── Dataset records

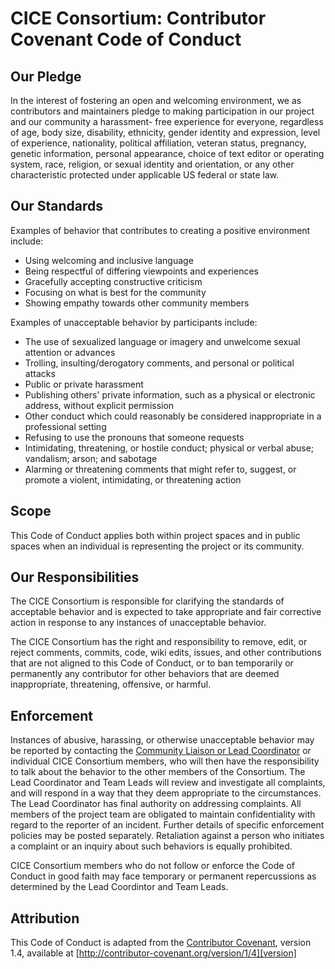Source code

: # CICE Consortium: Contributor Covenant Code of Conduct

## Our Pledge

In the interest of fostering an open and welcoming environment, we as contributors and
maintainers pledge to making participation in our project and our community a harassment-
free experience for everyone, regardless of age, body size, disability, ethnicity, gender
identity and expression, level of experience, nationality, political affiliation, veteran
status, pregnancy, genetic information, personal appearance, choice of text editor or
operating system, race, religion, or sexual identity and orientation, or any other
characteristic protected under applicable US federal or state law. 

## Our Standards

Examples of behavior that contributes to creating a positive environment include:

* Using welcoming and inclusive language
* Being respectful of differing viewpoints and experiences
* Gracefully accepting constructive criticism
* Focusing on what is best for the community
* Showing empathy towards other community members

Examples of unacceptable behavior by participants include:

* The use of sexualized language or imagery and unwelcome sexual attention or advances
* Trolling, insulting/derogatory comments, and personal or political attacks
* Public or private harassment
* Publishing others' private information, such as a physical or electronic address, without explicit permission
* Other conduct which could reasonably be considered inappropriate in a professional setting
* Refusing to use the pronouns that someone requests
* Intimidating, threatening, or hostile conduct; physical or verbal abuse; vandalism; arson; and sabotage
* Alarming or threatening comments that might refer to, suggest, or promote a violent, intimidating, or threatening action

## Scope

This Code of Conduct applies both within project spaces and in public spaces when an 
individual is representing the project or its community. 

## Our Responsibilities

The CICE Consortium is responsible for clarifying the standards of acceptable behavior and 
is expected to take appropriate and fair corrective action in response to any instances of 
unacceptable behavior.

The CICE Consortium has the right and responsibility to remove, edit, or reject comments, 
commits, code, wiki edits, issues, and other contributions that are not aligned to this 
Code of Conduct, or to ban temporarily or permanently any contributor for other behaviors 
that are deemed inappropriate, threatening, offensive, or harmful.

## Enforcement

Instances of abusive, harassing, or otherwise unacceptable behavior may be reported by contacting the
[Community Liaison or Lead Coordinator](https://github.com/CICE-Consortium/About-Us/wiki/Contacting-the-Consortium) 
or individual CICE Consortium members, who will then have the responsibility to talk about the behavior to the other members of the Consortium. 
The Lead Coordinator and Team Leads will review and investigate all complaints, 
and will respond in a way that they deem appropriate to the circumstances. The 
Lead Coordinator has final authority on addressing complaints. All members of the project
team are obligated to maintain confidentiality with regard to the reporter of an incident. 
Further details of specific enforcement policies may be posted separately. Retaliation 
against a person who initiates a complaint or an inquiry about such behaviors is equally 
prohibited.

CICE Consortium members who do not follow or enforce the Code of Conduct in good faith may 
face temporary or permanent repercussions as determined by the Lead Coordintor and Team Leads. 

## Attribution

This Code of Conduct is adapted from the [Contributor Covenant][homepage], version 1.4, available at [http://contributor-covenant.org/version/1/4][version]

[homepage]: http://contributor-covenant.org
[version]: http://contributor-covenant.org/version/1/4/



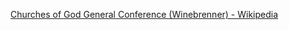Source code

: ﻿[Churches of God General Conference (Winebrenner) - Wikipedia](https://en.wikipedia.org/wiki/Churches_of_God_General_Conference_(Winebrenner))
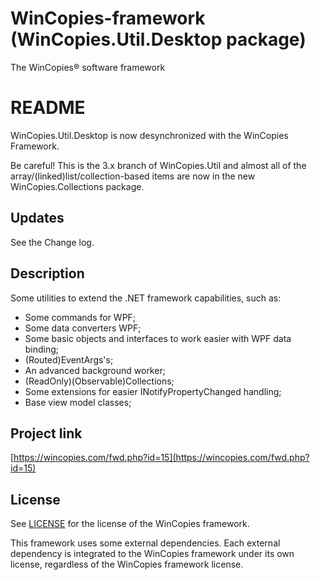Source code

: ﻿WinCopies-framework (WinCopies.Util.Desktop package)
====================================================

The WinCopies® software framework

README
======

WinCopies.Util.Desktop is now desynchronized with the WinCopies Framework.

Be careful! This is the 3.x branch of WinCopies.Util and almost all of the array/(linked)list/collection-based items are now in the new WinCopies.Collections package.

Updates
-------

See the Change log.

Description
-----------

Some utilities to extend the .NET framework capabilities, such as:

- Some commands for WPF;
- Some data converters WPF;
- Some basic objects and interfaces to work easier with WPF data binding;
- (Routed)EventArgs's;
- An advanced background worker;
- (ReadOnly)(Observable)Collections;
- Some extensions for easier INotifyPropertyChanged handling;
- Base view model classes;

Project link
------------

[https://wincopies.com/fwd.php?id=15](https://wincopies.com/fwd.php?id=15)

License
-------

See [LICENSE](https://wincopies.com/fwd.php?id=16) for the license of the WinCopies framework.

This framework uses some external dependencies. Each external dependency is integrated to the WinCopies framework under its own license, regardless of the WinCopies framework license.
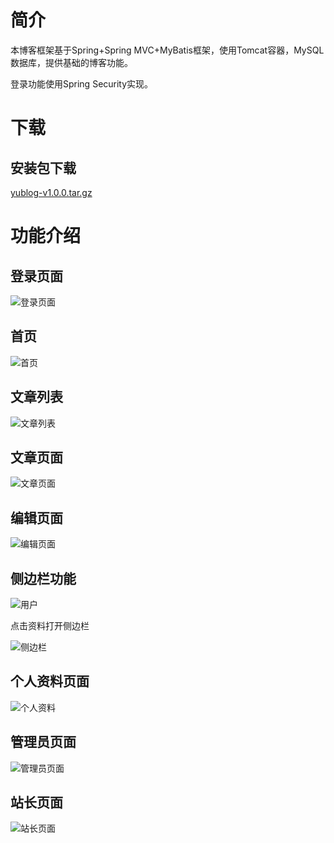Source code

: # 简介

本博客框架基于Spring+Spring MVC+MyBatis框架，使用Tomcat容器，MySQL数据库，提供基础的博客功能。

登录功能使用Spring Security实现。

# 下载
## 安装包下载
[yublog-v1.0.0.tar.gz](https://gitee.com/imwangyu/YuBlogSystem/attach_files/download?i=119692&u=http%3A%2F%2Ffiles.git.oschina.net%2Fgroup1%2FM00%2F02%2FFB%2FPaAvDFqUKq6ASxUcAUhqVSGiAWU4578.gz%3Ftoken%3Df209bae7c323abdd678c0ce430038929%26ts%3D1519659711%26attname%3Dyublog-v1.0.0.tar.gz)

# 功能介绍
## 登录页面

![登录页面](https://gitee.com/uploads/images/2018/0226/124311_0a68a13d_1366365.png "屏幕截图.png")

## 首页
![首页](https://gitee.com/uploads/images/2018/0226/125913_9279cf29_1366365.png "屏幕截图.png")

## 文章列表
![文章列表](https://gitee.com/uploads/images/2018/0226/125953_23edd5f3_1366365.png "屏幕截图.png")

## 文章页面
![文章页面](https://gitee.com/uploads/images/2018/0226/134448_8f24af90_1366365.png "屏幕截图.png")

## 编辑页面
![编辑页面](https://gitee.com/uploads/images/2018/0226/130055_27213b29_1366365.png "屏幕截图.png")

## 侧边栏功能
![用户](https://gitee.com/uploads/images/2018/0226/130146_0ff6437b_1366365.png "屏幕截图.png")

点击资料打开侧边栏

![侧边栏](https://gitee.com/uploads/images/2018/0226/130250_05f826d4_1366365.png "屏幕截图.png")

## 个人资料页面
![个人资料](https://gitee.com/uploads/images/2018/0226/130531_d985cab7_1366365.png "屏幕截图.png")

## 管理员页面
![管理员页面](https://gitee.com/uploads/images/2018/0226/132021_bb05d23f_1366365.png "屏幕截图.png")

## 站长页面
![站长页面](https://gitee.com/uploads/images/2018/0226/132052_5e61a0a1_1366365.png "屏幕截图.png")
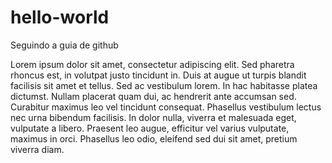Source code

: # hello-world
Seguindo a guia de github

  Lorem ipsum dolor sit amet, consectetur adipiscing elit. Sed pharetra rhoncus est, in volutpat justo tincidunt in. Duis at augue ut turpis blandit facilisis sit amet et tellus. 
  Sed ac vestibulum lorem. In hac habitasse platea dictumst. Nullam placerat quam dui, ac hendrerit ante accumsan sed. Curabitur maximus leo vel tincidunt consequat. 
  Phasellus vestibulum lectus nec urna bibendum facilisis. In dolor nulla, viverra et malesuada eget, vulputate a libero. Praesent leo augue, efficitur vel varius vulputate, maximus in orci. 
  Phasellus leo odio, eleifend sed dui sit amet, pretium viverra diam.
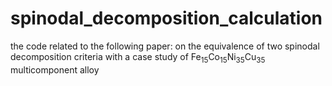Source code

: # spinodal_decomposition_calculation
the code related to the following paper: on the equivalence of two spinodal decomposition criteria with a case study of Fe${}_{15}$Co${}_{15}$Ni${}_{35}$Cu${}_{35}$ multicomponent alloy
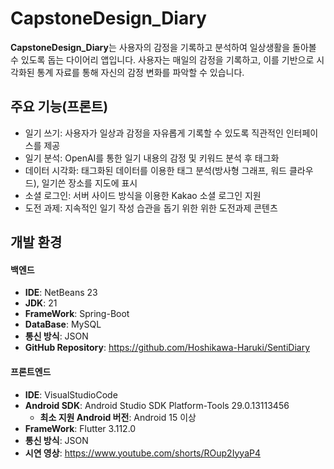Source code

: # CapstoneDesign_Diary
**CapstoneDesign_Diary**는 사용자의 감정을 기록하고 분석하여 일상생활을 돌아볼 수 있도록 돕는 다이어리 앱입니다. 사용자는 매일의 감정을 기록하고, 이를 기반으로 시각화된 통계 자료를 통해 자신의 감정 변화를 파악할 수 있습니다.

## 주요 기능(프론트)
  - 일기 쓰기: 사용자가 일상과 감정을 자유롭게 기록할 수 있도록 직관적인 인터페이스를 제공
  - 일기 분석: OpenAI를 통한 일기 내용의 감정 및 키워드 분석 후 태그화
  - 데이터 시각화: 태그화된 데이터를 이용한 태그 분석(방사형 그래프, 워드 클라우드), 일기쓴 장소를 지도에 표시
  - 소셜 로그인: 서버 사이드 방식을 이용한 Kakao 소셜 로그인 지원
  - 도전 과제: 지속적인 일기 작성 습관을 돕기 위한 위한 도전과제 콘텐츠
  

## 개발 환경
#### 백엔드
  - **IDE**: NetBeans 23
  - **JDK**: 21
  - **FrameWork**: Spring-Boot
  - **DataBase**: MySQL  
  - **통신 방식**: JSON
  - **GitHub Repository**: https://github.com/Hoshikawa-Haruki/SentiDiary
#### 프론트엔드
  - **IDE**: VisualStudioCode
  - **Android SDK**: Android Studio SDK Platform-Tools 29.0.13113456
    - **최소 지원 Android 버전**: Android 15 이상
  - **FrameWork**: Flutter 3.112.0
  - **통신 방식**: JSON
  - **시연 영상**: https://www.youtube.com/shorts/ROup2IyyaP4

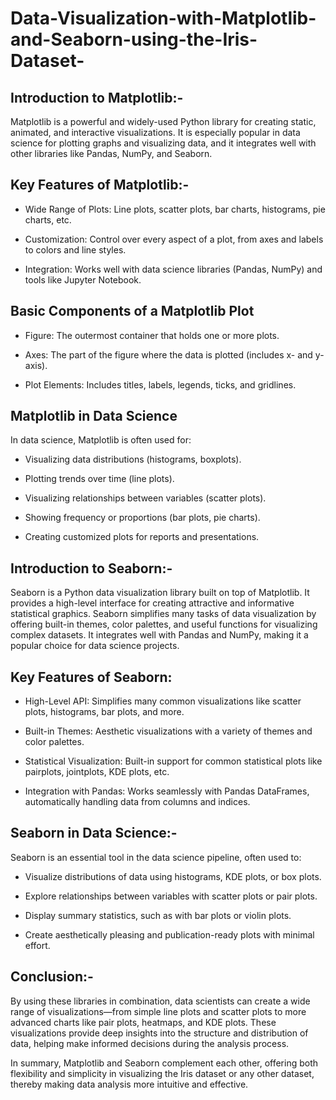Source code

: # Data-Visualization-with-Matplotlib-and-Seaborn-using-the-Iris-Dataset-

## Introduction to Matplotlib:-

Matplotlib is a powerful and widely-used Python library for creating static, animated, and interactive visualizations. It is especially popular in data science for plotting graphs and visualizing data, and it integrates well with other libraries like Pandas, NumPy, and Seaborn.

## Key Features of Matplotlib:-
  
* Wide Range of Plots: Line plots, scatter plots, bar charts, histograms, pie charts, etc.

* Customization: Control over every aspect of a plot, from axes and labels to colors and line styles.

* Integration: Works well with data science libraries (Pandas, NumPy) and tools like Jupyter Notebook.

## Basic Components of a Matplotlib Plot
* Figure: The outermost container that holds one or more plots.
  
* Axes: The part of the figure where the data is plotted (includes x- and y-axis).
  
* Plot Elements: Includes titles, labels, legends, ticks, and gridlines.

## Matplotlib in Data Science

In data science, Matplotlib is often used for:

* Visualizing data distributions (histograms, boxplots).
  
* Plotting trends over time (line plots).
  
* Visualizing relationships between variables (scatter plots).

* Showing frequency or proportions (bar plots, pie charts).

* Creating customized plots for reports and presentations.

## Introduction to Seaborn:-

Seaborn is a Python data visualization library built on top of Matplotlib. It provides a high-level interface for creating attractive and informative statistical graphics. Seaborn simplifies many tasks of data visualization by offering built-in themes, color palettes, and useful functions for visualizing complex datasets. It integrates well with Pandas and NumPy, making it a popular choice for data science projects.

## Key Features of Seaborn:

* High-Level API: Simplifies many common visualizations like scatter plots, histograms, bar plots, and more.

* Built-in Themes: Aesthetic visualizations with a variety of themes and color palettes.

* Statistical Visualization: Built-in support for common statistical plots like pairplots, jointplots, KDE plots, etc.

* Integration with Pandas: Works seamlessly with Pandas DataFrames, automatically handling data from columns and indices.

## Seaborn in Data Science:-

Seaborn is an essential tool in the data science pipeline, often used to:

* Visualize distributions of data using histograms, KDE plots, or box plots.
  
* Explore relationships between variables with scatter plots or pair plots.
  
* Display summary statistics, such as with bar plots or violin plots.
  
* Create aesthetically pleasing and publication-ready plots with minimal effort.

## Conclusion:-

By using these libraries in combination, data scientists can create a wide range of visualizations—from simple line plots and scatter plots to more advanced charts like pair plots, heatmaps, and KDE plots. These visualizations provide deep insights into the structure and distribution of data, helping make informed decisions during the analysis process.

In summary, Matplotlib and Seaborn complement each other, offering both flexibility and simplicity in visualizing the Iris dataset or any other dataset, thereby making data analysis more intuitive and effective.
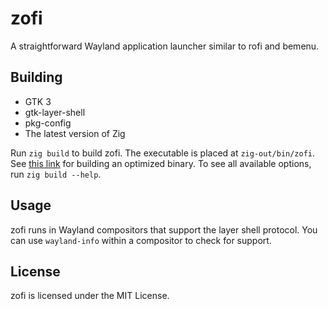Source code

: # zofi

A straightforward Wayland application launcher similar to rofi and bemenu.

## Building

- GTK 3
- gtk-layer-shell
- pkg-config
- The latest version of Zig

Run `zig build` to build zofi. The executable is placed at `zig-out/bin/zofi`.
See [this link](https://ziglang.org/documentation/master/#Build-Mode) for
building an optimized binary. To see all available options, run
`zig build --help`.

## Usage

zofi runs in Wayland compositors that support the layer shell protocol. You can
use `wayland-info` within a compositor to check for support.

## License

zofi is licensed under the MIT License.
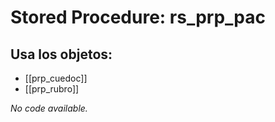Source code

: # Stored Procedure: rs_prp_pac

## Usa los objetos:
- [[prp_cuedoc]]
- [[prp_rubro]]

*No code available.*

────

Report all lines of the data that include the word "Android".

  - **Android SDK**: Android Studio SDK Platform-Tools 29.0.13113456
    - **최소 지원 Android 버전**: Android 15 이상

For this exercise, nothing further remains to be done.